A couple weeks ago one of my school board members, Alva Striplin, told everyone she felt offended by some of some comments people made that evening. It was a school board meeting where the hot topic of the night was a vote on approving two charter schools and she didn’t feel good about the way some parents expressed their dissatisfaction with their options in Leon County.

So she went on the defensive, determined to show everyone how charter schools are worse.

“There was a commentary in the Orlando Sentinel that said charter schools get Fs three times as often in the state of Florida,” she said.

“So I would take great offense—How many charter schools have we closed over the last… I think you said four? And miss Maggie, how many public schools have we closed since you’ve been on the board?”

“One.”

“One in how many years?”

“In about 18 years.”

“So I would take great offense to the statement that the charter school is superior to the public school,” Striplin said.

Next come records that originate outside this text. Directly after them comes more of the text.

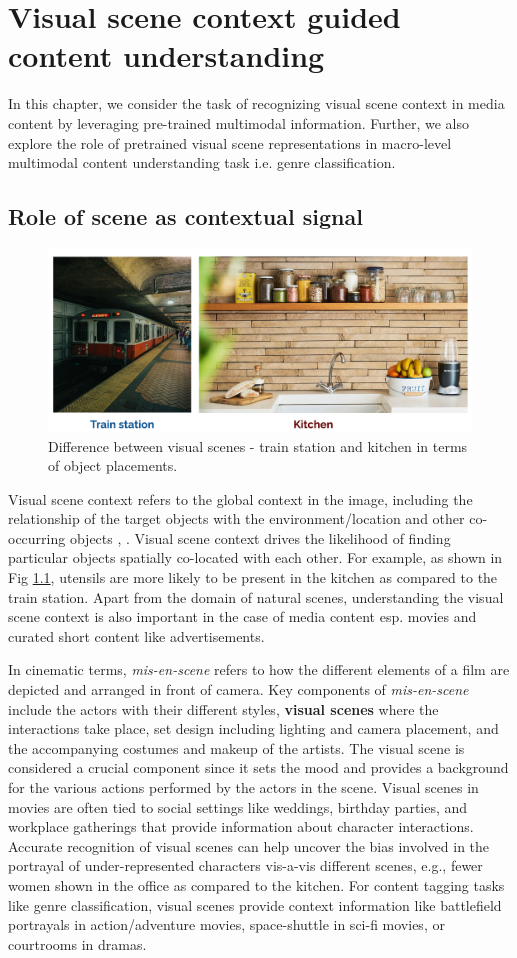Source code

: \chapter{Visual scene context guided content understanding}

In this chapter, we consider the task of recognizing visual scene context in media content by leveraging pre-trained multimodal information.  Further, we also explore the role of pretrained visual scene representations in macro-level multimodal content understanding task i.e. genre classification.
\section{Role of scene as contextual signal}
\begin{figure}[h!]
    \centering 
     \includegraphics[width=0.6\linewidth]{figures/train_station_kitchen.png}
     \caption{Difference between visual scenes - train station and kitchen in terms of object placements.}
     \label{station_kitchen}
\end{figure}
Visual scene context refers to the global context in the image, including the relationship of the target objects with the environment/location and other co-occurring objects \cite{Bar2004VisualOI}, \cite{Qiao2021ObjectLevelSC}. Visual scene context drives the likelihood of finding particular objects spatially co-located with each other. For example, as shown in Fig \ref{station_kitchen}, utensils are more likely to be present in the kitchen as compared to the train station. 
Apart from the domain of natural scenes, understanding the visual scene context is also important in the case of media content \cite{CMI} esp. movies and curated short content like advertisements. 
\par
In cinematic terms, \textit{mis-en-scene} \cite{Bordwell1979FilmAA} refers to how the different elements of a film are depicted and arranged in front of camera. Key components of \textit{mis-en-scene} include the actors with their different styles, \textbf{visual scenes} where the interactions take place, set design including lighting and camera placement, and the accompanying costumes and makeup of the artists. The visual scene is considered a crucial component since it sets the mood and provides a background for the various actions performed by the actors in the scene. Visual scenes in movies are often tied to social settings like weddings, birthday parties, and workplace gatherings that provide information about character interactions. Accurate recognition of visual scenes can help uncover the bias involved in the portrayal of under-represented characters vis-a-vis different scenes, e.g., fewer women shown in the office as compared to the kitchen. For content tagging tasks like genre classification, visual scenes provide context information like battlefield portrayals in action/adventure movies, space-shuttle in sci-fi movies, or courtrooms in dramas.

Now I don’t claim to make any judgement on the intelligence or the integrity of this particular board member, but if she really doesn’t understand how flawed her argument is, I wonder how many other areas of public school policy she doesn’t understand. She makes decisions for thousands of students and she doesn’t seem to grasp one if the most fundamental differences between traditional public schools and charter schools, which are also public schools, by the way.

Low-Performing Traditional Schools Can Stay Open, Charters Can’t

Here’s why she’s wrong and why what she did was so misleading.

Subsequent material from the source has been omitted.